To our knowledge, this is the first study to examine the association between long working hours/sleep-related problems and near-misses/injuries in industrial settings using a nationally representative sample of workers. However, the current study has several limitations to note. First, we relied on self-reported job-related factors, including working hours, for exposures and near-misses/injuries as the outcome measure, which may have led to recall bias. Furthermore, in this study, the term “injury” was used to include minor injuries as well as injuries resulting in sick leave or hospitalization, and the severity of injuries remained unclear. However, previous systematic reviews on the association between long working hours and occupational injuries suggest that, regardless of the severity of injuries, working longer hours increased the risk.[3] Second, the present study was cross-sectional. Thus, causation between long working hours/sleep-related problems and near-misses/injuries cannot be determined. For example, the quality/quantity of sleep may be affected directly or indirectly through an experience of severe occupational injuries. Third, although the study sample was large and representative of the labor force population in Japan, data collection was conducted via the Internet. This may have biased the associations between long working hours/sleep-related problems and near-misses/injuries. Fourth, the present study focused on industry, rather than occupation. However, even within the same industry, a difference in frequency of near-misses/injuries may be observed by occupation, such as technical workers, clerical workers, sales/service workers, manufacturing workers, and transport/construction workers. Finally, caution should be exercised when generalizing the present findings to populations with different backgrounds, as the sample of the present study was restricted to employees in Japan.

Conclusions

In the present study using a nationally representative sample of workers in Japan, after adjustment for sociodemographic and job-related variables, both long working hours and sleep-related problems were positively associated with safety outcomes (i.e., near-misses and injuries) among workers. However, while sleep-related problems were significantly associated with near-misses/injuries regardless of industries, the association between long working hours and near-misses/injuries differed by industry. Comprehensive protective measures for workers, including (1) reducing total hours of service/job-related fatigue, (2) maintaining sufficient sleep hours/good sleep, and (3) increasing awareness about the impact of overwork/long working hours and sleep-related problems on workers’ safety among employers, workers, clients/customers, and the general public might be effective for preventing near-misses and injuries in industrial settings among workers, especially those who work long hours in the “transport/postal services” industry.

Supporting information

S1 Appendix.
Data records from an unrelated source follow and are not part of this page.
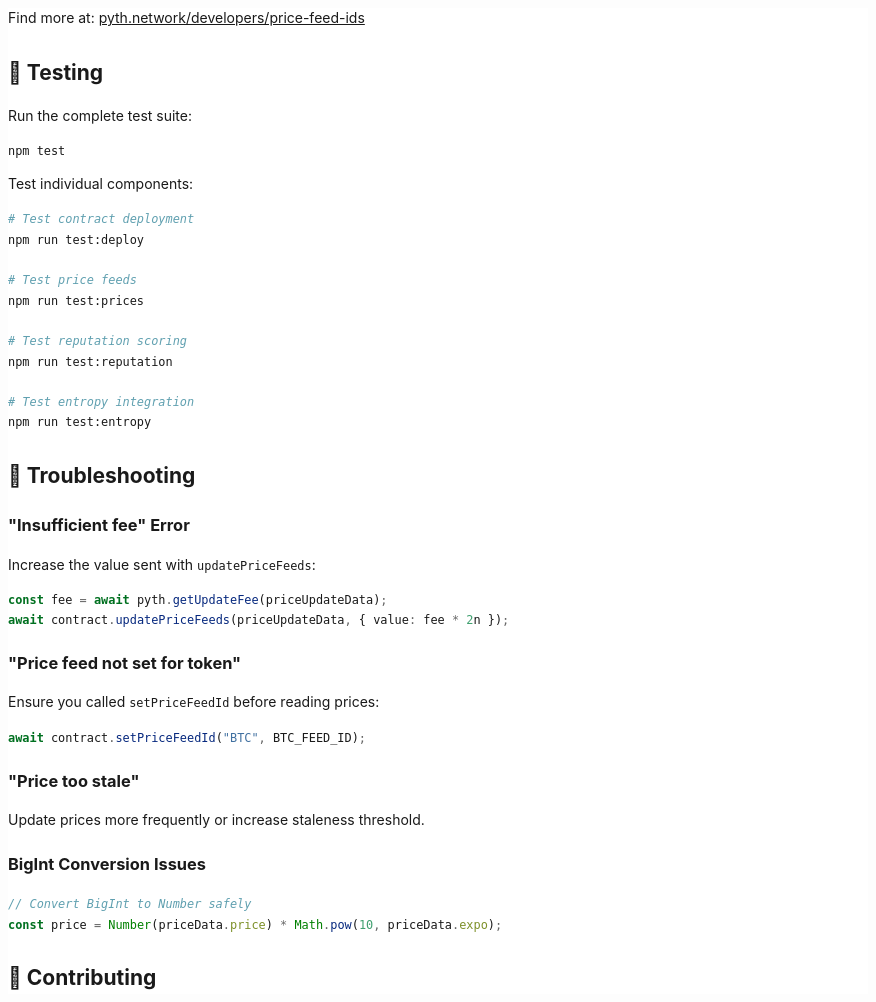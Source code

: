 Find more at: [pyth.network/developers/price-feed-ids](https://pyth.network/developers/price-feed-ids)

## 🧪 Testing

Run the complete test suite:

```bash
npm test
```

Test individual components:

```bash
# Test contract deployment
npm run test:deploy

# Test price feeds
npm run test:prices

# Test reputation scoring
npm run test:reputation

# Test entropy integration
npm run test:entropy
```

## 🐛 Troubleshooting

### "Insufficient fee" Error
Increase the value sent with `updatePriceFeeds`:
```typescript
const fee = await pyth.getUpdateFee(priceUpdateData);
await contract.updatePriceFeeds(priceUpdateData, { value: fee * 2n });
```

### "Price feed not set for token"
Ensure you called `setPriceFeedId` before reading prices:
```typescript
await contract.setPriceFeedId("BTC", BTC_FEED_ID);
```

### "Price too stale"
Update prices more frequently or increase staleness threshold.

### BigInt Conversion Issues
```typescript
// Convert BigInt to Number safely
const price = Number(priceData.price) * Math.pow(10, priceData.expo);
```

## 🤝 Contributing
Proportion of participants by industry, sex, and age group.

(DOCX)

Data Availability

Data cannot be shared publicly due to their containing information that could compromise the privacy of research participants, based on the “Ethical Guidelines for Medical and Health Research involving Human Subjects” by the Japanese Government. Under these guidelines, in principle, institutional review boards in Japan do not allow researchers to publicly share the data obtained from human subjects to the third party. Following these backgrounds, in the ethical application regarding the present study for the institutional review board of the Jikei University School of Medicine, Tokyo, Japan, we declared that we conduct the present study under the condition that only researchers approved by the review board at the time of the ethical application can access the dataset. Upon reasonable request from the third party, the corresponding author, TY (E-mail: yamauchi-t@jikei.ac.jp), will consult with the review board (E-mail: rinri@jikei.ac.jp) in terms of a permission of data sharing.

Funding Statement

This work was supported by Industrial Disease Clinical Research Grants from the Japanese Ministry of Health, Labour and Welfare (180901-01).